Une semaine après que les espoirs d’un cessez-le-feu ont remonté le moral de Wall Street et les cours boursiers, la guerre américaine contre l’Iran pourrait bientôt s’intensifier à nouveau.
Les pourparlers entre les deux pays se sont terminés sans accord ce week-end, le président Donald Trump ayant annoncé un blocus naval du détroit d’Ormuz.
Cela cible les expéditions de pétrole brut en provenance d’Iran, qui ferme sélectivement le détroit avec des attaques de drones et de missiles pour empêcher les approvisionnements en provenance d’autres pays.
Le marché à terme, qui suit l’indice Dow Jones Industrial Average, a chuté de 519 points, soit 1,08 %. Les contrats à terme sur le S&P 500 ont chuté de 1,14 % et ceux sur le Nasdaq de 1,27 %.
Les contrats à terme sur le pétrole brut américain ont augmenté de 8,24% à 104,53 dollars le baril, tandis que le pétrole brut Brent a augmenté de 7,49% à 102,33 dollars. L’or a chuté de 2,28% à 4 678 dollars l’once.
Le dollar a augmenté de 0,43% contre l’euro et de 0,33% contre le yen.
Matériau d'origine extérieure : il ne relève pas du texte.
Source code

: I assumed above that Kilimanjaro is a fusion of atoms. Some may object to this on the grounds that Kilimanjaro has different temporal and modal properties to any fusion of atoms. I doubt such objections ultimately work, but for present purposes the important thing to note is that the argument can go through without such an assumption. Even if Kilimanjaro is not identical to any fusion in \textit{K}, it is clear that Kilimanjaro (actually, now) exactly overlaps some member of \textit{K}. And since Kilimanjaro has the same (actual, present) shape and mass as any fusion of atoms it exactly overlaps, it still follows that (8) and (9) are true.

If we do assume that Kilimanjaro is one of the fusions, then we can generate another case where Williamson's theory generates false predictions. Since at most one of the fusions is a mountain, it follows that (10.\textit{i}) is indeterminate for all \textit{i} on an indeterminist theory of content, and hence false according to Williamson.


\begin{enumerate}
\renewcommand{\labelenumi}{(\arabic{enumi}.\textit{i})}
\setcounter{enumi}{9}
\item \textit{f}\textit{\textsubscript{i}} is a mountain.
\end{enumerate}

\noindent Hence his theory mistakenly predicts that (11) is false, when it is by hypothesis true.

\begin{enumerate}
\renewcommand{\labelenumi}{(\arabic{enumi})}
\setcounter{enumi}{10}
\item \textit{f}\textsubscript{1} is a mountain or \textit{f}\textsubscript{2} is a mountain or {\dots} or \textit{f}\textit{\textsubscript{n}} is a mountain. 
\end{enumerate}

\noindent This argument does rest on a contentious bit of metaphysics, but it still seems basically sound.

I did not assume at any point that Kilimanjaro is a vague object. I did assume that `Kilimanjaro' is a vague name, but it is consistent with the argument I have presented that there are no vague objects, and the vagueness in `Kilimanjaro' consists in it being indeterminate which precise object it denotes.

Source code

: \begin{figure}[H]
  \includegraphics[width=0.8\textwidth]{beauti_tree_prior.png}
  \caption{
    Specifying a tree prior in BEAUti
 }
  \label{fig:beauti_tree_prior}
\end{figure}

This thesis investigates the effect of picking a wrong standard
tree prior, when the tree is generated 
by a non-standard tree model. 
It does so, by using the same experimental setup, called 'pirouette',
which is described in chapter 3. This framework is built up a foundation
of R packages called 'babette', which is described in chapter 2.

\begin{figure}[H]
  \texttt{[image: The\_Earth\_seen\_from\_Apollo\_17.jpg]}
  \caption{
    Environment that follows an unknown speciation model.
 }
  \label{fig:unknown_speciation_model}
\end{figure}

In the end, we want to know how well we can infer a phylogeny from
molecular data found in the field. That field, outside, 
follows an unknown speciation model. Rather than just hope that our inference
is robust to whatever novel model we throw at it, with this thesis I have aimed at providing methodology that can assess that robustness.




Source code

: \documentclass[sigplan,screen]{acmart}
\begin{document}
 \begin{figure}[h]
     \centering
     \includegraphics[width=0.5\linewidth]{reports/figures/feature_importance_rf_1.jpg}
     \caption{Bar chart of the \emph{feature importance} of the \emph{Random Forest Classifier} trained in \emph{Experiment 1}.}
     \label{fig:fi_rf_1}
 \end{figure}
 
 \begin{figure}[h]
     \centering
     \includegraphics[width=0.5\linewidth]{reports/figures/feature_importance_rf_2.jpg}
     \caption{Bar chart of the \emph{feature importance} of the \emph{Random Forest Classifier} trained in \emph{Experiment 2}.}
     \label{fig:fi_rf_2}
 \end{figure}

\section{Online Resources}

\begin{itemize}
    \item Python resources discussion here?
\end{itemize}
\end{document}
Le rendement des obligations d’État à 10 ans est resté inchangé à 4,317%.
Le premier mois et demi de la guerre s’est concentré sur un barrage de frappes aériennes et de missiles, mais les États-Unis suivent une stratégie en deux volets ciblant les exportations iraniennes et le contrôle du détroit, et sont prêts à s’appuyer sur leur marine dans la phase suivante.
Le commandement central américain a annoncé que le blocus de l’île d’Ormuz commencerait lundi à 10 heures HE, suggérant également qu’il serait sélectif, malgré l’engagement du président Trump selon lequel le détroit ne devrait être ouvert à personne ni à personne.
« Le blocus sera appliqué équitablement aux navires de tous les pays entrant et sortant des ports et zones côtières iraniens, y compris tous les ports iraniens du golfe Persique et du golfe d’Oman », indique le communiqué. « Les forces du CENTCOM n’entraveront pas la liberté de navigation des navires traversant le détroit d’Ormuz à destination et en provenance de ports non iraniens. »
Interférer avec les revenus pétroliers de l’Iran paralyserait non seulement une économie déjà en déclin, mais priverait également le Corps des Gardiens de la révolution islamique de ressources financières.
Pendant ce temps, la Marine a envoyé deux destroyers dans le détroit samedi en préparation d’une opération de déminage. Le Commandement central a déclaré qu’il « ouvrait de nouvelles voies » dans l’industrie maritime pour le libre-échange.
Les Gardiens de la révolution ont défié le navire de guerre et l’ont averti de battre en retraite. Un drone aurait également tiré sur un navire, le détruisant. Les Gardiens de la révolution ont mis en garde dimanche contre une « réponse forte et forcée » à tout navire de guerre s’approchant du détroit d’Ormuz.
Jusqu’à ce week-end, les navires de guerre américains avaient évité le détroit parce que les responsables de la Marine avaient précédemment décrit le détroit comme une « boîte à mort » iranienne remplie d’une multitude de menaces, notamment des missiles anti-navires, des drones, des engins d’attaque rapide et des mines.
L’échec de la réouverture du détroit a fait monter en flèche les prix du pétrole, et la capacité de l’Iran à effrayer le trafic de pétroliers est devenue une source majeure de levier contre les États-Unis.
Mais si la Marine est capable de créer une route alternative à travers le détroit avec des risques gérables d’une attaque iranienne, le régime perdrait son arme la plus puissante.
« L’une des choses qu’attendaient les navires commerciaux était de savoir si le détroit était dégagé », a déclaré Salvatore Mercogliano, professeur d’histoire militaire et maritime à l’Université Campbell, dans un podcast.